# Archie, my new Red Teg



## CaterpillarGiraffe (Jun 9, 2009)

This is Archie. He's estimated at about a year and a half old. He's a rescue from a pet store. He's got MBD and missing toes.


----------



## bubbategu2 (Jun 9, 2009)

AWWW Very sweet face! He's lucky to have you


----------



## LouDog760 (Jun 9, 2009)

Very sweet. Great pictures


----------



## Leonidas21 (Jun 10, 2009)

Two tegus with MBD sigh. Why cant people go out and buy a UVB bulb its so simple. I'm not saying its your fault, its probally the pet store you purchased him from.


----------



## FoxxCola (Jun 10, 2009)

Awwwww, sooo cute!!


----------



## Jer723 (Jun 10, 2009)

very nice looking tegu, seems him and panzer are getting along great, congrats! im so jealous! lol


----------



## Turbine (Jun 10, 2009)

Great looking tegu. Good luck with him.


----------



## CaterpillarGiraffe (Jun 12, 2009)

It obviously isn't my fault, lol. Both are a year old, so it wasn't anything I would have done.

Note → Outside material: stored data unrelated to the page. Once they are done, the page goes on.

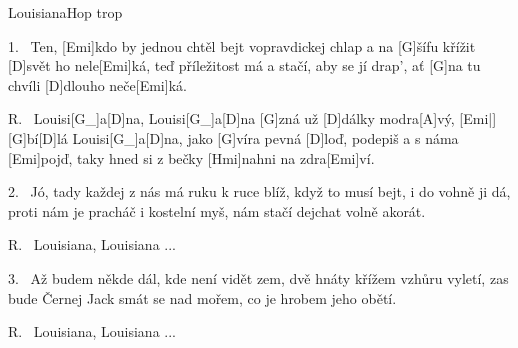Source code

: \begin{song}{Louisiana}{Hop trop}

\begin{xverse}{1.~}
Ten, [Emi]kdo by jednou chtěl bejt vopravdickej chlap
a na [G]{šífu} křížit [D]svět ho nele[Emi]ká,
teď příležitost má a stačí, aby se jí drap',
ať [G]na tu chvíli [D]dlouho neče[Emi]ká.
\end{xverse}


\begin{xverse}{R.~}
Louisi[G_]{a}[D]{na}, Louisi[G_]a[D]na [G]zná už [D]dálky modra[A]vý, [Emi|]{}
[G]bí[D]lá Louisi[G_]a[D]na, jako [G]víra pevná [D]loď,
podepiš a s náma [Emi]pojď, taky hned si z bečky [Hmi]nahni na zdra[Emi]ví.
\end{xverse}


\begin{xverse}{2.~}
Jó, tady každej z nás má ruku k ruce blíž,
když to musí bejt, i do vohně ji dá,
proti nám je pracháč i kostelní myš,
nám stačí dejchat volně akorát.
\end{xverse}


\begin{xverse}{R.~}
Louisiana, Louisiana ...
\end{xverse}


\begin{xverse}{3.~}
Až budem někde dál, kde není vidět zem,
dvě hnáty křížem vzhůru vyletí,
zas bude Černej Jack smát se nad mořem,
co je hrobem jeho obětí.
\end{xverse}

\begin{xverse}{R.~}
Louisiana, Louisiana ...
\end{xverse}

\end{song}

They both are in a very nice setup with proper UVB/UVA, heating and humidity. And both get outside everyday in the summer for a couple of hours or more.

I didn't get them from "pet stores", I don't do pet stores.
One was from an expo from an unrespectable breeder and the other was from an all-reptile store. They took him in from a man who gave him up.


----------



## Ratchet (Jun 13, 2009)

i'm glad you finally go the red Rainey congratz...i sawa couple vids of him..he really doesnt care about anything lol


----------